Wenn ich mit einer digitalen Kamera arbeite, wie etwa der neuen
Nikon D1, brauche ich keine Filme mitzunehmen, kann die Bilder
vor Ort jeden Abend kontrollieren und sofort an Ort und Stelle
die unbrauchbaren löschen. Kann dort schon die Daten eingeben,
und die 10-2o wirklich guten Fotos des Tages (falls es mal an
einem guten Tag so viele sind) gleich am Abend aus der Masai
Mara, der Antarktis, aus Churchill oder der Mongolei, über das
(in zwei bis drei Jahren ja preiswert lieferbare) Satelittenhandy
als Datensatz ins heimatliche Büro senden, so daß man dort die
Bilder schon vermarkten kann, bevor der Fotograf wieder zuhause
ist.
Und es wird eine Freude sein, mit Duplikaten zu arbeiten: Jetzt
gibt es nur ein wirklich gutes Original von Aktionsfotos. Alle
Dups sind wesentlich schlechter. Digital ist jedes Duplikat so
gut wie das Original.
Auch spart man unglaublich viel Geld: Ein Profi braucht im Jahr
1.500 bis 2.000 Diafilme. Die kosten mit Entwicklung und Rahmung
immerhin 10.- bis 15.- DM pro Stück - macht 20.000,- bis
30.000,- DM, die man jährlich spart, wenn man ohne Film
fotografiert. Wir werden alle in einigen Jahren umsteigen, die
Vorteile sind einfach zu groß.
Die bisherige, auf Film als
Trägermaterial basierende Fotografie ist ja neulich erst 150
Jahre alt geworden. Naturfotografie in unserem Sinne gibt es etwa
seit 1880/1890. Damals machten die Brüder Kearton ihre ersten
Fotos und Otmar Anschütz veröffentlichte 1884 schon seine
berühmte Bildserie vom Weißstorch in der Leipziger
Illustrierten Zeitung. Es war ein weiter Weg bis dahin, seit wir
vor etwa 25.000 Jahren die Welt der Ahnungen verlassen und in das
Reich des reflektierenden Bewußtseins eingetreten sind. Wie
lange wir als rein agierende Art im Reich derr Tiere gelebt
haben, vermag heute sicher niemand genau zu sagen. Auch nicht,
wie lange wir uns dann in der Welt der Ahnungen aufgehalten
haben, die meiner Ansicht nach heute die Schimpansen erreichen.

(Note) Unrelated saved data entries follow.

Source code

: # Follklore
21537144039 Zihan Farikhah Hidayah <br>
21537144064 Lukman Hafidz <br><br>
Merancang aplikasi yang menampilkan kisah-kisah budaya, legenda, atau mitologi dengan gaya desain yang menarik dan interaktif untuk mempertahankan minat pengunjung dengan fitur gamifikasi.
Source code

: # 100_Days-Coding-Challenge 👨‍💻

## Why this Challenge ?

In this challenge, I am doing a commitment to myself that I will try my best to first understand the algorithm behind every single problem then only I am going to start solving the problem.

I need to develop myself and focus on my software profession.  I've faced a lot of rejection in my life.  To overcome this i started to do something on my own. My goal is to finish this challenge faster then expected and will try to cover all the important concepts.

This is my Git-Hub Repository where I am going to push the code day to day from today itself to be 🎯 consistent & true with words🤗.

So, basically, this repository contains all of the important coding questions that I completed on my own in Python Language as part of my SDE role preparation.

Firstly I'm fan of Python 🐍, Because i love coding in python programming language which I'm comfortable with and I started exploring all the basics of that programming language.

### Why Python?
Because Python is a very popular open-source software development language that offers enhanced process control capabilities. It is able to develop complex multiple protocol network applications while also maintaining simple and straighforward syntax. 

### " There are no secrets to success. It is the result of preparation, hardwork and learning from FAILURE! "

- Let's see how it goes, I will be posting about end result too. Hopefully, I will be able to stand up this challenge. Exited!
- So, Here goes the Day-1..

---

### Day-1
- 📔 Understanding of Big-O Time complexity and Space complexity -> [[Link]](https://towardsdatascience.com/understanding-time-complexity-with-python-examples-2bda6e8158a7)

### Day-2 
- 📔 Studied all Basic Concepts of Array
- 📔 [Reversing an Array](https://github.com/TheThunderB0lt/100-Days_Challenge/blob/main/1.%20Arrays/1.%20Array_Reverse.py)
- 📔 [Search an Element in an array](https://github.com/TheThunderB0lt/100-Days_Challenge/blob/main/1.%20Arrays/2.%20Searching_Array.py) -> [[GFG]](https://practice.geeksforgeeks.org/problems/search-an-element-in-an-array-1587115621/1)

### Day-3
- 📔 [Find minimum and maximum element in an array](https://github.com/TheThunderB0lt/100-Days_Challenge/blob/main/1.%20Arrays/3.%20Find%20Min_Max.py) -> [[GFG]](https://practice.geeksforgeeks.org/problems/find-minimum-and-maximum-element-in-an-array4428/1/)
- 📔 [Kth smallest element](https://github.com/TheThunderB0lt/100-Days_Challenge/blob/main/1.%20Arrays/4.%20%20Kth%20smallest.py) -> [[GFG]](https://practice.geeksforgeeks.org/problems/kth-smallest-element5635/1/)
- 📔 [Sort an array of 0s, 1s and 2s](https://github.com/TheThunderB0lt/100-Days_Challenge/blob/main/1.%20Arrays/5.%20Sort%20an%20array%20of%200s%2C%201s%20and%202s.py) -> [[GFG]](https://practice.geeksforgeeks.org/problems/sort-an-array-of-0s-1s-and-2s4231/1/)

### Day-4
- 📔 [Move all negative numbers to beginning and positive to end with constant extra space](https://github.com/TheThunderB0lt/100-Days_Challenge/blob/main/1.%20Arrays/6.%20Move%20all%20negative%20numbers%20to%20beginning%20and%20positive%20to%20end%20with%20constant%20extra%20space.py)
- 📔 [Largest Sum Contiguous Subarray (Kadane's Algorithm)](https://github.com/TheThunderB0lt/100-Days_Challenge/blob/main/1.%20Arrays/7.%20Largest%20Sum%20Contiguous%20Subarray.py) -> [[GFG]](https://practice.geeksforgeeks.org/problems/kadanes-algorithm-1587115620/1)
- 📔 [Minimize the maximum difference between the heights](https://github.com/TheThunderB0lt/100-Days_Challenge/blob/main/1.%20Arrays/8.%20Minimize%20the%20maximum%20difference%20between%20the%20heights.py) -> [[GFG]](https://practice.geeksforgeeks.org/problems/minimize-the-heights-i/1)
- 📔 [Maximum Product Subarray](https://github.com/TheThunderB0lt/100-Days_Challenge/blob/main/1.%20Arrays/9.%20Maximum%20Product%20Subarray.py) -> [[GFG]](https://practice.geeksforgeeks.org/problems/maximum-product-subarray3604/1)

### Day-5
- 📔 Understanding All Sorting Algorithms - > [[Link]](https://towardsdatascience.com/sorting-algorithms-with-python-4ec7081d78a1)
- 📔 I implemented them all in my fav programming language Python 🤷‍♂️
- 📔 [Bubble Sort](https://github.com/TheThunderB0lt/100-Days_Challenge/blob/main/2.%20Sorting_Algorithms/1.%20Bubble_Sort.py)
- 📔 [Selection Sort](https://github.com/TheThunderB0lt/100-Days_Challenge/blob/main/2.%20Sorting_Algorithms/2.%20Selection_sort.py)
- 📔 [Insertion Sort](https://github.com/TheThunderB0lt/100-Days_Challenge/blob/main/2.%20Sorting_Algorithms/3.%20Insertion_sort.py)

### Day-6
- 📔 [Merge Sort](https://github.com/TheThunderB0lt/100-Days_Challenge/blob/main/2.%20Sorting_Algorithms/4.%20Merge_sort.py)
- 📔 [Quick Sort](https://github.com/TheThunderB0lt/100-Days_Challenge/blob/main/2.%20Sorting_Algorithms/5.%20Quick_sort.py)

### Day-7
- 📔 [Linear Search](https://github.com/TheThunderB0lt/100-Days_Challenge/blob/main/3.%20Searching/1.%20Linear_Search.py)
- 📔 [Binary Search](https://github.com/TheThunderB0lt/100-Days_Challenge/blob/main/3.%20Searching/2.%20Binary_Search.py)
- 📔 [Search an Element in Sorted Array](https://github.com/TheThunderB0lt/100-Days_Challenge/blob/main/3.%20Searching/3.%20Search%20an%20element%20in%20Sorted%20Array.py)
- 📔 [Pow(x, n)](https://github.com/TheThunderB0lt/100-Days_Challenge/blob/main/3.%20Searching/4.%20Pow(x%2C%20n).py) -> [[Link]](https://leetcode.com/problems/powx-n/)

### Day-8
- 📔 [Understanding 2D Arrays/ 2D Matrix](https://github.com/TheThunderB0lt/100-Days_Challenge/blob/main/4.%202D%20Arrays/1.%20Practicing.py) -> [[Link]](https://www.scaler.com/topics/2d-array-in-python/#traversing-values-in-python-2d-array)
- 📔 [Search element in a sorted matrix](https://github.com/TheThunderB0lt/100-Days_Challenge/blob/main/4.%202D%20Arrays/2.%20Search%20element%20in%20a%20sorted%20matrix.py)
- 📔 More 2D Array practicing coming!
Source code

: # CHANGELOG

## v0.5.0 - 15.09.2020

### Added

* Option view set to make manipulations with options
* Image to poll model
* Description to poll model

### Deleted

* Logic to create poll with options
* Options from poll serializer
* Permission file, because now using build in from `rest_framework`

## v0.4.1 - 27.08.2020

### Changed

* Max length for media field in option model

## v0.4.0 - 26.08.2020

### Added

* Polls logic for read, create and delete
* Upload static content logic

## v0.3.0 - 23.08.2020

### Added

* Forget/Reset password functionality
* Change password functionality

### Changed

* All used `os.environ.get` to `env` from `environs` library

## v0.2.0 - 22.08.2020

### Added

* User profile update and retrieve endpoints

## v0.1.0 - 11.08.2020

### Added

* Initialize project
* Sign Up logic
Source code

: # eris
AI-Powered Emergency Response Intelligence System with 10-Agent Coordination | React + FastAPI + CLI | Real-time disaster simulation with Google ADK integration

Wer mit diesen Verwandten einmal etwas näher in Kontakt kam, wie
es mir im Gombe Nationalpark in Tanzania vergönnt war, dem wird
gewiß, daß sie nicht mehr auf der Entwicklungsstufe primitiver
Arten stehen , sondern auf der Schwelle zu einem Bewußtsein.
Der Schimpanse könnte in ferner Zukunft - neben uns - die zweite
Art auf diesem Planeten werden, die ihre Existenz reflektieren
kann.
Es war der große Naturfilmer Hugo van Larwick der entdeckte,
daß die heutigen Schimpansen schon dabei sind, eine erste,
primitive Religon zu entwickeln, in dem sie den Regen
beschwörende Tänze aufführen.
Diese 'Religion' ist zwar noch weit entfernt von den 'primitiven
Religionen' etwa der Inkas, welche die Sonne als Gott anbeteten,
aber so weit nun auch wieder nicht.
Gut 100 Jahre gibt es die Naturfotografie also schon - aber viel
interessanter ist ja, wie lange wird sie es noch geben?
Sicher wird sie mit unserer heutigen Entwicklungsstufe
untergehen.
Wann genau wir das Tierreich verlassen haben wagt heute - noch -
niemand genau zu sagen; ob schon vor 100.000 Jahren oder erst vor
25.000. Sicher ist aber auf jeden Fall, daß unsere jetzige
Entwicklungsstufe nicht die letzte ist .
Wenn wir uns den millionen und milliarden Jahre dauernden Prozeß
von Zelle über Fisch, Echse bis hin zu Voraffe, Affe,
Menschenaffe, Vormensch, Mensch ansehen, dann kann als nächste
Stufe ja nur vorstellbar sein, daß wir unseren ja immer noch zu
99,9% tierischen Körper verlassen, und mit unserem
reflektierenden Bewußtsein den jetzigen 'Aufbewahrungsbehälter
Gehirn' verlassen, und seinen Inhalt auf einen Chip, ein
Videoband oder eine Festplatte überspielen. Unsere
Weiterentwicklungsmöglichkeiten als Art danach sind überhaupt
nicht abzusehen.. Der Mensch als Wesen auf dem Weg vom Homo
sapiens zum Homo festplatti..?
Uns Heutige und unsere Taten bzw. Untaten wird man dann
nachsichtig - wir wußten bzw. konnten ja nicht besser - in die
Reihe der vormenschlichen Arten einordnen, auf dem langen Weg der
Entwicklungsgeschichte über Voraffe, Affe, Menschenaffe,
Vormensch, Mensch und wirklichem Menschen (Homo festplatti ?),
der endgültig das Tierreich verlassen hat. Nur wird es dann
leider keine Naturfotografie mehr geben, denn wozu soll sich
unser auf einer Festplatte gespeichertes Ich eine Kamera mit
einem 4.0/300 mm Objektiv kaufen?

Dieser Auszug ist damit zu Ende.